Saturday, December 15, 2007

art gallery

the initial concept and general visualization for an image always begins for me out of everyday experiences as a consumer, from the subconscious repetition of elements of the mass-cultural landscape which unavoidably, and relentlessly, fall into my perception like droplets into an ocean. mixed with aesthetic antennae willfully combing through this junkstream, and a tempered absorption of history and the patterns of past utopias, my hope is that a synthesis greater than the sum emerges, a nostalgically transcendental phenomenon. this new manifestation of previously unrelated and disorganized facts is an attempt to express something about the places we inhabit, the ones we have lost, the places we hoped to make, and the ones we hope to never see.


this is three sentences. grammatically, i suppose it's correct. no one ever gave this emo artist any hemingway to read. terse text is best; this explanation of his weird art would be better served by something along these lines:

so, this one night, i packed a bowl of maui wowie. after a few hits, i started messing around with photoshop...or was it a pair of scissors? damn memory loss. i found some photos, dropped some acid, and came up with this piece. i don't really remember what my inspiration was. let's say it was a little aqua teen hunger force and the my little pony theme song. asking price: too much money!

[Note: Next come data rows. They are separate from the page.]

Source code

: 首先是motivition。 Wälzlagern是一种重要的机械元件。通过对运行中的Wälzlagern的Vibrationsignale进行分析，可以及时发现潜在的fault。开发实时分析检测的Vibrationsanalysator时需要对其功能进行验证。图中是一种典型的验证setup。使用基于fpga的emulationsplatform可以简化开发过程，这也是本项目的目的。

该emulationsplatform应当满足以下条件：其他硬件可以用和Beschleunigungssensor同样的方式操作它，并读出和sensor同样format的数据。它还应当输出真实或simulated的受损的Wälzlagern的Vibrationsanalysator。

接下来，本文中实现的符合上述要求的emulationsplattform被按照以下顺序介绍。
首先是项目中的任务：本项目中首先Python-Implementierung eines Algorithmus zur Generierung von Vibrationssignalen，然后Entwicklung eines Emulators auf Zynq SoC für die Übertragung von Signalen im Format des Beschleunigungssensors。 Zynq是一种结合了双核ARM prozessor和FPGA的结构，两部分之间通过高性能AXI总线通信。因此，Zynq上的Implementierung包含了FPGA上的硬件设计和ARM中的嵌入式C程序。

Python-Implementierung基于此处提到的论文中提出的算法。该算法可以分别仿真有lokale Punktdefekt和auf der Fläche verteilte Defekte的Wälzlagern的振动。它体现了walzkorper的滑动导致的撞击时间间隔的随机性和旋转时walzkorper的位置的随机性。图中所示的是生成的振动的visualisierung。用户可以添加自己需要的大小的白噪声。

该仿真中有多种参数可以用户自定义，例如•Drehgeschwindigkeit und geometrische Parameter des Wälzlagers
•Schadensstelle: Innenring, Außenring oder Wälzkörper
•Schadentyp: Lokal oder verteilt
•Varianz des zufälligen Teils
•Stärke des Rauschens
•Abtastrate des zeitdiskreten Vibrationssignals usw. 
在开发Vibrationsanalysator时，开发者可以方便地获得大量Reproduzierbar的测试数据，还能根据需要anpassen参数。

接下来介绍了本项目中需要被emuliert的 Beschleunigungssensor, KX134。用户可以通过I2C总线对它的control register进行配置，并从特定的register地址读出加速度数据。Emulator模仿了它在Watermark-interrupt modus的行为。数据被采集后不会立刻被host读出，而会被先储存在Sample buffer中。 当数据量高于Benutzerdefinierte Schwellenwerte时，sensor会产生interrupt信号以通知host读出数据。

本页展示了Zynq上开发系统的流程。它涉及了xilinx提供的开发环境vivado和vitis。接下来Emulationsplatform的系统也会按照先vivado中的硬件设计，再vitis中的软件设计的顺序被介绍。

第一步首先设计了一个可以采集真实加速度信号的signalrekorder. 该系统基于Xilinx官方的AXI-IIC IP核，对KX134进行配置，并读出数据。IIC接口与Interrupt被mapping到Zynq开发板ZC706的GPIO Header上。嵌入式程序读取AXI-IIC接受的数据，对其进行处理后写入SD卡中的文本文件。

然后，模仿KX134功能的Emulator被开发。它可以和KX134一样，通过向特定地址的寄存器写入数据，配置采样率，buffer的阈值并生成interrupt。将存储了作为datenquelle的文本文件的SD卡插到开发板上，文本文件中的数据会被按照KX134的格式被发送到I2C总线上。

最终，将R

all kidding aside, last night, missy and i went to an art gallery opening. i didn't see the road bikes parked outside, they must have left them out back. the emo/scenester kids all around made us feel a little out of place. the photos were pretty, the mixed media stuff was strange, and i forgot my scarf and skinny jeans. we left in about 15 minutes and got a drink at a coffee house. ok, emo bashing blog over...

1 comment:

Anonymous said...

I'm angry my mom didn't buy me the BMW M5 and only bought me the M3. I make art to express this angst. My souls burns with the pains of dealing with white suburbia, my upper-middle class lifestyle, and the private school and opportunities forced upon me. I never asked to be given this burden. My girlfriend dumped me because I was clingy, I will cut myself and expect everyone to pity me. All my friends know this bitter pain. Life is too hard to keep going.